Stored data:

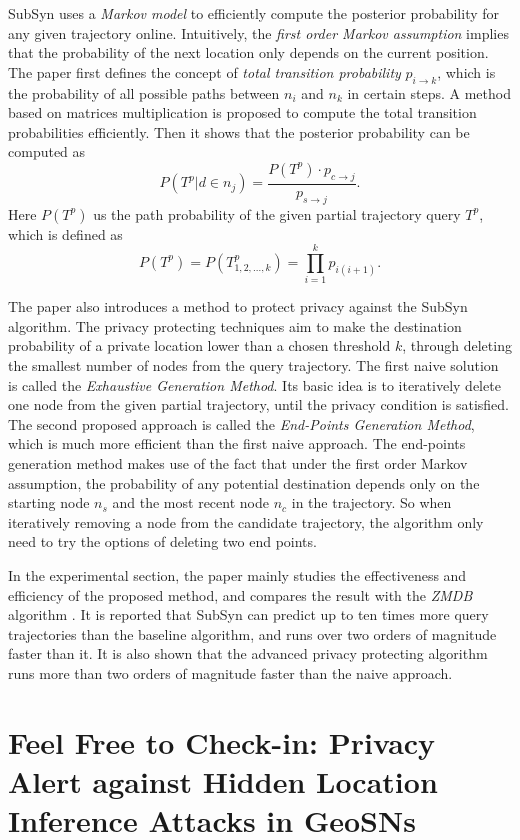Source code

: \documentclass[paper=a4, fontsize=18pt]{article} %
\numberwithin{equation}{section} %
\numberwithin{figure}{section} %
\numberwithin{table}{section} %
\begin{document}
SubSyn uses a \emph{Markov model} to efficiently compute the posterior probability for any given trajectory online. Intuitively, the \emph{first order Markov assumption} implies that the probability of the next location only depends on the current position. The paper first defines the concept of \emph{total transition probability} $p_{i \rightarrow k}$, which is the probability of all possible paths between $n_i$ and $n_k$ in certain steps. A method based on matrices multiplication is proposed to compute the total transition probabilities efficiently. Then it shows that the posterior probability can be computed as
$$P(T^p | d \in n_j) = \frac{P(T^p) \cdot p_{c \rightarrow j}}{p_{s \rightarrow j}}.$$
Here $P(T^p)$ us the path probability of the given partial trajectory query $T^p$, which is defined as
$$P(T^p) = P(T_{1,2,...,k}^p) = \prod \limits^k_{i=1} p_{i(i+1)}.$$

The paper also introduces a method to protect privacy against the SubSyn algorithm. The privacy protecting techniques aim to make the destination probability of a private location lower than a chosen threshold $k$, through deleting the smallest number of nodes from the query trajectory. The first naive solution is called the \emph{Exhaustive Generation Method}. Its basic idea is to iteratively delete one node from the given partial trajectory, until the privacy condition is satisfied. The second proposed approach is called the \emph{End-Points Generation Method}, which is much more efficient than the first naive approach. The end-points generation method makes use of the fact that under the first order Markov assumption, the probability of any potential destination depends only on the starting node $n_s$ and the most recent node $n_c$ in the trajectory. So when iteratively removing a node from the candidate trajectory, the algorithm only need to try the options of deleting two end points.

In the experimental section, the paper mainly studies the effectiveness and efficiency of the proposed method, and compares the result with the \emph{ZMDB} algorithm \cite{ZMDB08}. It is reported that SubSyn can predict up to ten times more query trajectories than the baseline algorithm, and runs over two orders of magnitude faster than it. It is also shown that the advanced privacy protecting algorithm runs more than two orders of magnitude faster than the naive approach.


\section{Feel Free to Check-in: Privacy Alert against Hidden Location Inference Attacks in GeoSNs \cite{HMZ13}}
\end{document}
* * *
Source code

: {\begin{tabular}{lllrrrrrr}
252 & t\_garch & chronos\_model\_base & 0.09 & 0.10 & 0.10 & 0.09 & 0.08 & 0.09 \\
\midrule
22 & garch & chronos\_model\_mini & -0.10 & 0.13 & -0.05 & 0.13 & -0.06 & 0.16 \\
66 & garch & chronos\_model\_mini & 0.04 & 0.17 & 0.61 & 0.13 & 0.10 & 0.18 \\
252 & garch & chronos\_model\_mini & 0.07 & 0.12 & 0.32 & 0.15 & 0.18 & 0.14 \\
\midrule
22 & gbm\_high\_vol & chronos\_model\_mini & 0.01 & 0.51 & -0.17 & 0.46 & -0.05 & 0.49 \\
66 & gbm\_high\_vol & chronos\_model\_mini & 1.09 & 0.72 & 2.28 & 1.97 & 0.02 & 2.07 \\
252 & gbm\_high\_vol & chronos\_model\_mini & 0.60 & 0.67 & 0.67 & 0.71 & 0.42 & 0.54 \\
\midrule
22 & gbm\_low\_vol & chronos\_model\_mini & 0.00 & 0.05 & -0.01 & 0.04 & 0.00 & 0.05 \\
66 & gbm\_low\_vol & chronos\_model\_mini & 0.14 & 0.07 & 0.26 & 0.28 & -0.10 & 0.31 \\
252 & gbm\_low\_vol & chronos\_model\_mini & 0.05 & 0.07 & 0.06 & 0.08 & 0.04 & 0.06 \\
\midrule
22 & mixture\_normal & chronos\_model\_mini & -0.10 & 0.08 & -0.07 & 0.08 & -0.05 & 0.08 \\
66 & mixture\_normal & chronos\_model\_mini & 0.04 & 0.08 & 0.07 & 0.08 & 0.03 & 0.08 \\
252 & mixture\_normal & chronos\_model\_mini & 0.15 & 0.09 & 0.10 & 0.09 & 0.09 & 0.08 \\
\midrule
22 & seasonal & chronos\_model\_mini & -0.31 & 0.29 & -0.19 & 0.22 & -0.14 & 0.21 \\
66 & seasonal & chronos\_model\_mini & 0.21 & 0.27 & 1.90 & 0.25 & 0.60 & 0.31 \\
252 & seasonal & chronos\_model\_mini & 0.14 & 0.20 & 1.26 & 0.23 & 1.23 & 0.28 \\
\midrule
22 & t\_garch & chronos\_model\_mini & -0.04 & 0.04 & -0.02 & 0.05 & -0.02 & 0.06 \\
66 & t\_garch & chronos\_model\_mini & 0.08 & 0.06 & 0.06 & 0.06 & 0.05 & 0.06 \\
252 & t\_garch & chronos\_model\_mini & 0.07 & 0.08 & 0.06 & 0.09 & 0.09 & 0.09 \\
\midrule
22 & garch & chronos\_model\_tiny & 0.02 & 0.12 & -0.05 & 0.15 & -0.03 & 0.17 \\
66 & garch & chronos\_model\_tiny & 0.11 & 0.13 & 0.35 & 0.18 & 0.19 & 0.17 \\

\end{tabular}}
...
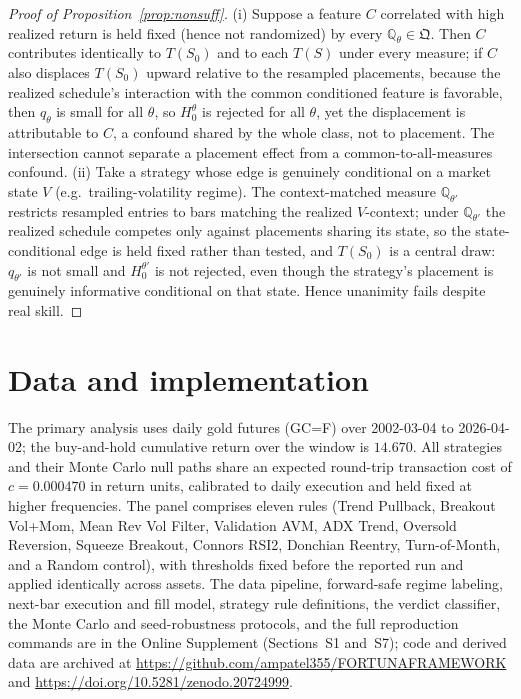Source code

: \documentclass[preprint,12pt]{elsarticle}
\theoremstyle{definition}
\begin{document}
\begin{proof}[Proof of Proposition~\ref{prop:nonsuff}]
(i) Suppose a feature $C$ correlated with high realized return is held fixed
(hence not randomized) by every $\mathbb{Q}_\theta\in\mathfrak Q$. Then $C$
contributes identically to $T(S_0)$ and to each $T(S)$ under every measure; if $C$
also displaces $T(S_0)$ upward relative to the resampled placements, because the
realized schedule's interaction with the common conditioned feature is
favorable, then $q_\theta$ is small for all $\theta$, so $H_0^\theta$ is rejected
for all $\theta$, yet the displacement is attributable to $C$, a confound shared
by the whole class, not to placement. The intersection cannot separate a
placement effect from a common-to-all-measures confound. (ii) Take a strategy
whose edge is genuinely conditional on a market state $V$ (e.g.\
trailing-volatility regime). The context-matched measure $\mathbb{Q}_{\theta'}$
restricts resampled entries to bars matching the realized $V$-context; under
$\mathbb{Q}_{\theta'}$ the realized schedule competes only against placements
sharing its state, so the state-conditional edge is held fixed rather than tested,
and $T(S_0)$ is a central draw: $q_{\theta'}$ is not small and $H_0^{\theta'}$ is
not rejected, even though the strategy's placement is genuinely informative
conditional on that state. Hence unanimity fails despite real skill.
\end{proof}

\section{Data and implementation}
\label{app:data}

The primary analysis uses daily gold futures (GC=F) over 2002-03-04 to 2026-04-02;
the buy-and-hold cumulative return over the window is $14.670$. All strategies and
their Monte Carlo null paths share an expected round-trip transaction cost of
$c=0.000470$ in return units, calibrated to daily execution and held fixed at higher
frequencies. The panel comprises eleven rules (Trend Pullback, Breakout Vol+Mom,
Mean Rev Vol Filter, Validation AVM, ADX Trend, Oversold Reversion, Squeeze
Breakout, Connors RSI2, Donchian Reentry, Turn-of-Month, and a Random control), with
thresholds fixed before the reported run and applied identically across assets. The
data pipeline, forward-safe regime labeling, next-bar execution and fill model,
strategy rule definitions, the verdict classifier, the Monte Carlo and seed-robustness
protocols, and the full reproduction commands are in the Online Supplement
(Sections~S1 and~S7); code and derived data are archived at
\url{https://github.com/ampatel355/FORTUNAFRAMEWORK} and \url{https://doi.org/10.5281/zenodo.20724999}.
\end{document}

Work task:
Select all lines in the listing above where the word "next" appears, and show them.

Answer to the exercise:
SubSyn uses a \emph{Markov model} to efficiently compute the posterior probability for any given trajectory online. Intuitively, the \emph{first order Markov assumption} implies that the probability of the next location only depends on the current position. The paper first defines the concept of \emph{total transition probability} $p_{i \rightarrow k}$, which is the probability of all possible paths between $n_i$ and $n_k$ in certain steps. A method based on matrices multiplication is proposed to compute the total transition probabilities efficiently. Then it shows that the posterior probability can be computed as
data pipeline, forward-safe regime labeling, next-bar execution and fill model,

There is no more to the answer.